The generation of older cricket followers in India will undoubtedly have vivid memories of Davidson. He came to this country first with Ian Johnson’s team in 1956-57 and again with Richie Benaud’s side three years later. He did little of note the first time around playing only in the second Test at Bombay scoring 16 and picking up just one wicket. In 1959-60 however he was a very different proposition. By now he was the most skilful new ball bowler around and in five Tests he finished with 29 wickets. His pace and swing had all the leading batsmen in trouble. Pankaj Roy was out to him five times in ten innings and Polly Umrigar three times in five innings. At Kanpur he was verily Australia’s answer to Jasu Patel. The veteran Indian off spinner bowled the home team to a famous victory with a bag of 14 for 124 but Davidson realizing that the Green Park pitch had little in it for fast bowlers cut down on his pace and yet underlined his versatility by taking 12 wickets for 124. He capped a memorable tour for him by taking his 100th wicket in the fourth Test at Madras.

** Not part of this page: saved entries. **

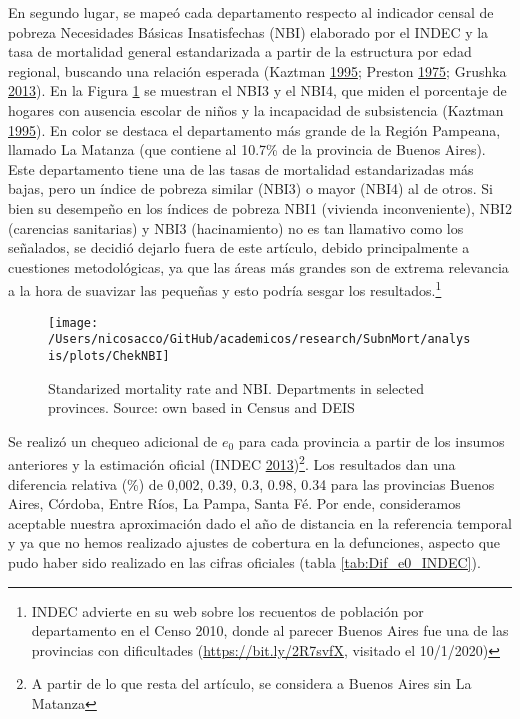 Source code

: \documentclass[12pt,]{article}
\begin{document}
En segundo lugar, se mapeó cada departamento respecto al indicador
censal de pobreza Necesidades Básicas Insatisfechas (NBI) elaborado por
el INDEC y la tasa de mortalidad general estandarizada a partir de la
estructura por edad regional, buscando una relación esperada (Kaztman
\protect\hyperlink{ref-Kaztman1995}{1995}; Preston
\protect\hyperlink{ref-Preston1975}{1975}; Grushka
\protect\hyperlink{ref-Grushka2013}{2013}). En la Figura \ref{fig:NBI}
se muestran el NBI3 y el NBI4, que miden el porcentaje de hogares con
ausencia escolar de niños y la incapacidad de subsistencia (Kaztman
\protect\hyperlink{ref-Kaztman1995}{1995}). En color se destaca el
departamento más grande de la Región Pampeana, llamado La Matanza (que
contiene al 10.7\% de la provincia de Buenos Aires). Este departamento
tiene una de las tasas de mortalidad estandarizadas más bajas, pero un
índice de pobreza similar (NBI3) o mayor (NBI4) al de otros. Si bien su
desempeño en los índices de pobreza NBI1 (vivienda inconveniente), NBI2
(carencias sanitarias) y NBI3 (hacinamiento) no es tan llamativo como
los señalados, se decidió dejarlo fuera de este artículo, debido
principalmente a cuestiones metodológicas, ya que las áreas más grandes
son de extrema relevancia a la hora de suavizar las pequeñas y esto
podría sesgar los resultados.\footnote{INDEC advierte en su web sobre
  los recuentos de población por departamento en el Censo 2010, donde al
  parecer Buenos Aires fue una de las provincias con dificultades
  (\url{https://bit.ly/2R7svfX}, visitado el 10/1/2020)}

\begin{figure}

{\centering \texttt{[image: /Users/nicosacco/GitHub/academicos/research/SubnMort/analysis/plots/ChekNBI]} 

}

\caption{Standarized mortality rate and NBI. Departments in selected provinces. Source: own based in Census and DEIS}\label{fig:NBI}
\end{figure}

Se realizó un chequeo adicional de \(e_0\) para cada provincia a partir
de los insumos anteriores y la estimación oficial (INDEC
\protect\hyperlink{ref-INDEC2013}{2013})\footnote{A partir de lo que
  resta del artículo, se considera a Buenos Aires sin La Matanza}. Los
resultados dan una diferencia relativa (\%) de 0,002, 0.39, 0.3, 0.98,
0.34 para las provincias Buenos Aires, Córdoba, Entre Ríos, La Pampa,
Santa Fé. Por ende, consideramos aceptable nuestra aproximación dado el
año de distancia en la referencia temporal y ya que no hemos realizado
ajustes de cobertura en la defunciones, aspecto que pudo haber sido
realizado en las cifras oficiales (tabla \ref{tab:Dif_e0_INDEC}).
\end{document}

A bowler with a model action Davidson played his last Test against England in Sydney in February 1963 picking up his 186th and last wicket with his final delivery. He is only one of four all-rounders to have scored 100 runs and taken 10 wickets in a Test, the others being Ian Botham, Imran Khan and Shakib al Hasan. He performed this feat in the Brisbane Tied Test in December 1960 when even among many great feats his stood out. As a fieldsman he picked up some astounding catches in close in positions and not for nothing was he known as “The Claw.’’

Post retirement Davidson went into administration and was for many years president of the New South Wales Cricket Association. He was awarded an OBE for his services to sport. An amusing raconteur who started out as a bank clerk but went on to hold key posts including the director of the Rothmans National Sports Foundation, Davidson will be remembered above all as a great team man who rendered yeomen service to Australian cricket and lifted the side who were in the doldrums in the mid-50s into the leading team in the world.

(Partab Ramchand is a veteran sports journalist, the views expressed here are personal.)